| WORK TASK |
Search the data for the word "EXECUTING" and copy each line that has it.

[Start of Attachment]

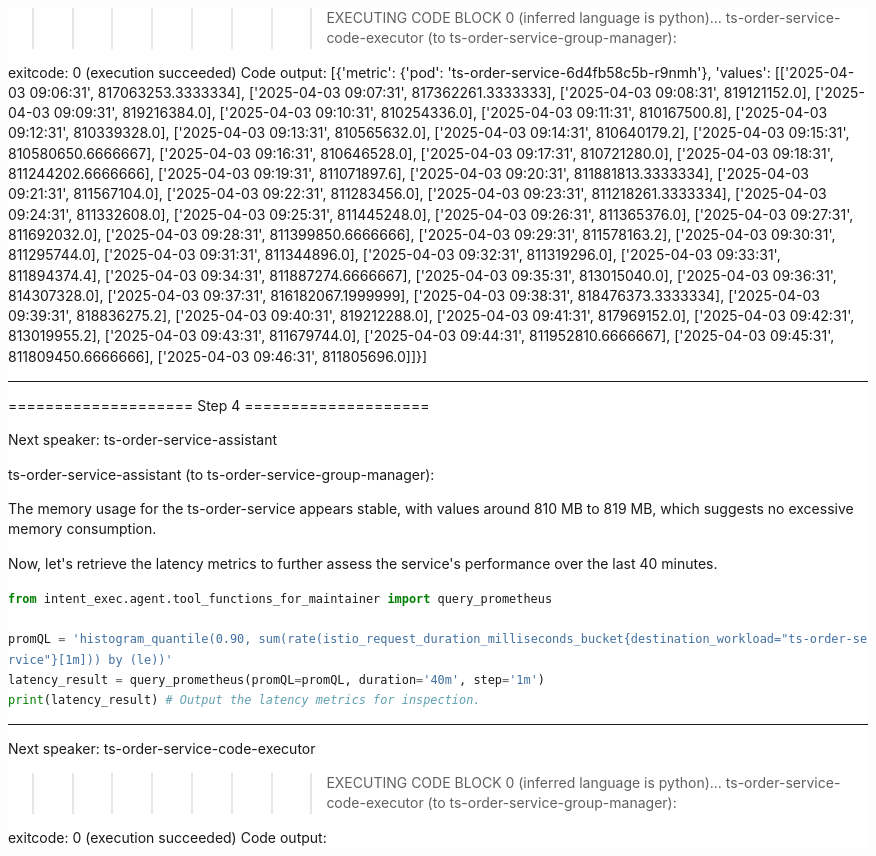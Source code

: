 >>>>>>>> EXECUTING CODE BLOCK 0 (inferred language is python)...
ts-order-service-code-executor (to ts-order-service-group-manager):

exitcode: 0 (execution succeeded)
Code output: 
[{'metric': {'pod': 'ts-order-service-6d4fb58c5b-r9nmh'}, 'values': [['2025-04-03 09:06:31', 817063253.3333334], ['2025-04-03 09:07:31', 817362261.3333333], ['2025-04-03 09:08:31', 819121152.0], ['2025-04-03 09:09:31', 819216384.0], ['2025-04-03 09:10:31', 810254336.0], ['2025-04-03 09:11:31', 810167500.8], ['2025-04-03 09:12:31', 810339328.0], ['2025-04-03 09:13:31', 810565632.0], ['2025-04-03 09:14:31', 810640179.2], ['2025-04-03 09:15:31', 810580650.6666667], ['2025-04-03 09:16:31', 810646528.0], ['2025-04-03 09:17:31', 810721280.0], ['2025-04-03 09:18:31', 811244202.6666666], ['2025-04-03 09:19:31', 811071897.6], ['2025-04-03 09:20:31', 811881813.3333334], ['2025-04-03 09:21:31', 811567104.0], ['2025-04-03 09:22:31', 811283456.0], ['2025-04-03 09:23:31', 811218261.3333334], ['2025-04-03 09:24:31', 811332608.0], ['2025-04-03 09:25:31', 811445248.0], ['2025-04-03 09:26:31', 811365376.0], ['2025-04-03 09:27:31', 811692032.0], ['2025-04-03 09:28:31', 811399850.6666666], ['2025-04-03 09:29:31', 811578163.2], ['2025-04-03 09:30:31', 811295744.0], ['2025-04-03 09:31:31', 811344896.0], ['2025-04-03 09:32:31', 811319296.0], ['2025-04-03 09:33:31', 811894374.4], ['2025-04-03 09:34:31', 811887274.6666667], ['2025-04-03 09:35:31', 813015040.0], ['2025-04-03 09:36:31', 814307328.0], ['2025-04-03 09:37:31', 816182067.1999999], ['2025-04-03 09:38:31', 818476373.3333334], ['2025-04-03 09:39:31', 818836275.2], ['2025-04-03 09:40:31', 819212288.0], ['2025-04-03 09:41:31', 817969152.0], ['2025-04-03 09:42:31', 813019955.2], ['2025-04-03 09:43:31', 811679744.0], ['2025-04-03 09:44:31', 811952810.6666667], ['2025-04-03 09:45:31', 811809450.6666666], ['2025-04-03 09:46:31', 811805696.0]]}]


--------------------------------------------------------------------------------
==================== Step 4 ====================

Next speaker: ts-order-service-assistant

ts-order-service-assistant (to ts-order-service-group-manager):

The memory usage for the ts-order-service appears stable, with values around 810 MB to 819 MB, which suggests no excessive memory consumption.

Now, let's retrieve the latency metrics to further assess the service's performance over the last 40 minutes.

```python
from intent_exec.agent.tool_functions_for_maintainer import query_prometheus

promQL = 'histogram_quantile(0.90, sum(rate(istio_request_duration_milliseconds_bucket{destination_workload="ts-order-service"}[1m])) by (le))'
latency_result = query_prometheus(promQL=promQL, duration='40m', step='1m')
print(latency_result) # Output the latency metrics for inspection.
```

--------------------------------------------------------------------------------

Next speaker: ts-order-service-code-executor


>>>>>>>> EXECUTING CODE BLOCK 0 (inferred language is python)...
ts-order-service-code-executor (to ts-order-service-group-manager):

exitcode: 0 (execution succeeded)
Code output:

[End of Attachment]

| OUTPUT OF THE TASK |
: >>>>>>>> EXECUTING CODE BLOCK 0 (inferred language is python)...
>>>>>>>> EXECUTING CODE BLOCK 0 (inferred language is python)...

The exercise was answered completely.